_TO DO_.
What you return must match the records word for word, except that images are dropped.

_GIVEN DATA_.
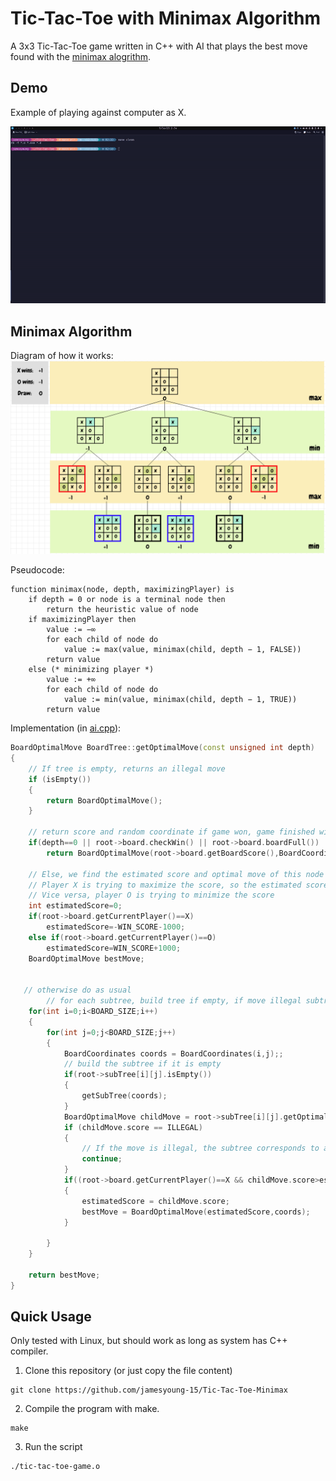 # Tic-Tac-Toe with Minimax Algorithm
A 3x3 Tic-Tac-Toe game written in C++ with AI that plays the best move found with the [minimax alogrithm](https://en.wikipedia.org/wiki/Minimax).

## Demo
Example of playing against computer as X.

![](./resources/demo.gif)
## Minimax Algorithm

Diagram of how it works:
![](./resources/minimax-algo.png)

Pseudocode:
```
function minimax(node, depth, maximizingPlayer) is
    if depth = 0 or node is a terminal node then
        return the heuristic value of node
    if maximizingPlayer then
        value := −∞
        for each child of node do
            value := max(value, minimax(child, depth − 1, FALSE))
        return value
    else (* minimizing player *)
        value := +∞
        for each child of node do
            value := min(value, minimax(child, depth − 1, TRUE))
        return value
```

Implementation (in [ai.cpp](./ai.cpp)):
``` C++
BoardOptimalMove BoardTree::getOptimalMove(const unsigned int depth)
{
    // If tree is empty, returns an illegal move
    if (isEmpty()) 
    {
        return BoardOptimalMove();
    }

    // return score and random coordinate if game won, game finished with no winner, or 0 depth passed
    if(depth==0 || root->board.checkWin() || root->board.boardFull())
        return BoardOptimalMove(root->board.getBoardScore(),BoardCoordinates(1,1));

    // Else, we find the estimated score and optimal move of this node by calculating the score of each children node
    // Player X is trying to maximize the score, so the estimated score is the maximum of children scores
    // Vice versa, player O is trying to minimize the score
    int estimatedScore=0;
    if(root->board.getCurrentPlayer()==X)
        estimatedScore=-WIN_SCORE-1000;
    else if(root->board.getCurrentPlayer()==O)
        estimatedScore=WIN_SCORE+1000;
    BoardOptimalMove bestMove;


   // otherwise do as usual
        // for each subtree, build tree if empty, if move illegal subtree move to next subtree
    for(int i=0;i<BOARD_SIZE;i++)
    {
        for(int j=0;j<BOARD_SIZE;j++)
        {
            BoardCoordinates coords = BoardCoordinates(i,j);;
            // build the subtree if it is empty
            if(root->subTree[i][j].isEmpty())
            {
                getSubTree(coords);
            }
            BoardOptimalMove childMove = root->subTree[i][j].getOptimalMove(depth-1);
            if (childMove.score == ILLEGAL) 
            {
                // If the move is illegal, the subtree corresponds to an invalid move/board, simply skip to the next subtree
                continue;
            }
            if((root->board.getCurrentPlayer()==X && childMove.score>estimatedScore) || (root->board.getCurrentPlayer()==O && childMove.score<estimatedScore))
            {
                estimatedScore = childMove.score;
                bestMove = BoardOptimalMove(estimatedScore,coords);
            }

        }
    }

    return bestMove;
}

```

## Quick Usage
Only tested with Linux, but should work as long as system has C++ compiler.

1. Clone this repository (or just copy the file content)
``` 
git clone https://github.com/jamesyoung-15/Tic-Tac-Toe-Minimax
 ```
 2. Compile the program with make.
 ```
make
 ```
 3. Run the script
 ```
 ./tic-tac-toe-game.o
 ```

_WORKED SOLUTION_.
 # Tic-Tac-Toe with Minimax Algorithm
A 3x3 Tic-Tac-Toe game written in C++ with AI that plays the best move found with the [minimax alogrithm](https://en.wikipedia.org/wiki/Minimax).

## Demo
Example of playing against computer as X.

![](./resources/demo.gif)
## Minimax Algorithm

Diagram of how it works:
![](./resources/minimax-algo.png)

Pseudocode:
```
function minimax(node, depth, maximizingPlayer) is
    if depth = 0 or node is a terminal node then
        return the heuristic value of node
    if maximizingPlayer then
        value := −∞
        for each child of node do
            value := max(value, minimax(child, depth − 1, FALSE))
        return value
    else (* minimizing player *)
        value := +∞
        for each child of node do
            value := min(value, minimax(child, depth − 1, TRUE))
        return value
```

Implementation (in [ai.cpp](./ai.cpp)):
``` C++
BoardOptimalMove BoardTree::getOptimalMove(const unsigned int depth)
{
    // If tree is empty, returns an illegal move
    if (isEmpty()) 
    {
        return BoardOptimalMove();
    }

    // return score and random coordinate if game won, game finished with no winner, or 0 depth passed
    if(depth==0 || root->board.checkWin() || root->board.boardFull())
        return BoardOptimalMove(root->board.getBoardScore(),BoardCoordinates(1,1));

    // Else, we find the estimated score and optimal move of this node by calculating the score of each children node
    // Player X is trying to maximize the score, so the estimated score is the maximum of children scores
    // Vice versa, player O is trying to minimize the score
    int estimatedScore=0;
    if(root->board.getCurrentPlayer()==X)
        estimatedScore=-WIN_SCORE-1000;
    else if(root->board.getCurrentPlayer()==O)
        estimatedScore=WIN_SCORE+1000;
    BoardOptimalMove bestMove;


   // otherwise do as usual
        // for each subtree, build tree if empty, if move illegal subtree move to next subtree
    for(int i=0;i<BOARD_SIZE;i++)
    {
        for(int j=0;j<BOARD_SIZE;j++)
        {
            BoardCoordinates coords = BoardCoordinates(i,j);;
            // build the subtree if it is empty
            if(root->subTree[i][j].isEmpty())
            {
                getSubTree(coords);
            }
            BoardOptimalMove childMove = root->subTree[i][j].getOptimalMove(depth-1);
            if (childMove.score == ILLEGAL) 
            {
                // If the move is illegal, the subtree corresponds to an invalid move/board, simply skip to the next subtree
                continue;
            }
            if((root->board.getCurrentPlayer()==X && childMove.score>estimatedScore) || (root->board.getCurrentPlayer()==O && childMove.score<estimatedScore))
            {
                estimatedScore = childMove.score;
                bestMove = BoardOptimalMove(estimatedScore,coords);
            }

        }
    }

    return bestMove;
}

```

## Quick Usage
Only tested with Linux, but should work as long as system has C++ compiler.

1. Clone this repository (or just copy the file content)
``` 
git clone https://github.com/jamesyoung-15/Tic-Tac-Toe-Minimax
 ```
 2. Compile the program with make.
 ```
make
 ```
 3. Run the script
 ```
 ./tic-tac-toe-game.o
 ```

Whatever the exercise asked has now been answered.